Source texts of formatted documents >>
--------------------
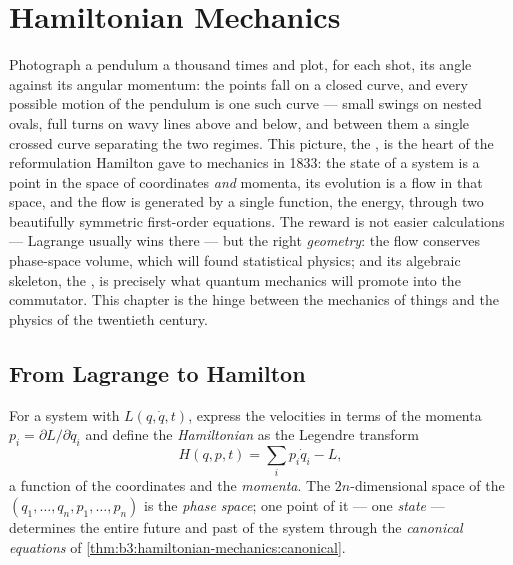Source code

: \chapter{Hamiltonian Mechanics}\label{ch:b3:hamiltonian-mechanics}

Photograph a pendulum a thousand times and plot, for each shot, its
angle against its angular momentum: the points fall on a closed curve,
and every possible motion of the pendulum is one such curve --- small
swings on nested ovals, full turns on wavy lines above and below, and
between them a single crossed curve separating the two regimes. This
picture, the \emph{}, is the heart of the reformulation
Hamilton gave to mechanics in 1833: the state of a system is a point
in the space of coordinates \emph{and} momenta, its evolution is a
flow in that space, and the flow is generated by a single function,
the energy, through two beautifully symmetric first-order equations.
The reward is not easier calculations --- Lagrange usually wins there
--- but the right \emph{geometry}: the flow conserves phase-space
volume, which will found statistical physics; and its algebraic
skeleton, the , is precisely what quantum mechanics
will promote into the commutator. This chapter is the hinge between
the mechanics of things and the physics of the twentieth century.

\section{From Lagrange to Hamilton}

\begin{definition}\label{def:b3:hamiltonian-mechanics:hamiltonian}
For a system with  $L(q, \dot q, t)$, express the velocities
in terms of the momenta $p_i = \partial L/\partial\dot q_i$ and define
the \emph{Hamiltonian} as the Legendre transform
\[
H(q, p, t) = \sum_i p_i\dot q_i - L ,
\]
a function of the coordinates and the \emph{momenta}. The
$2n$-dimensional space of the $(q_1, \dots, q_n, p_1, \dots, p_n)$ is
the \emph{phase space}; one point of it --- one \emph{state} ---
determines the entire future and past of the system through the
\emph{canonical equations} of
\cref{thm:b3:hamiltonian-mechanics:canonical}.
\end{definition}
--------------------
WHAT THE TASK REQUIRES >>
Using the entries shown above, reproduce verbatim the lines from the line bearing "Hamilton gave to" to the line bearing "--- but the", inclusive.

RESULT FOR THIS TASK >>
Hamilton gave to mechanics in 1833: the state of a system is a point
in the space of coordinates \emph{and} momenta, its evolution is a
flow in that space, and the flow is generated by a single function,
the energy, through two beautifully symmetric first-order equations.
The reward is not easier calculations --- Lagrange usually wins there
--- but the right \emph{geometry}: the flow conserves phase-space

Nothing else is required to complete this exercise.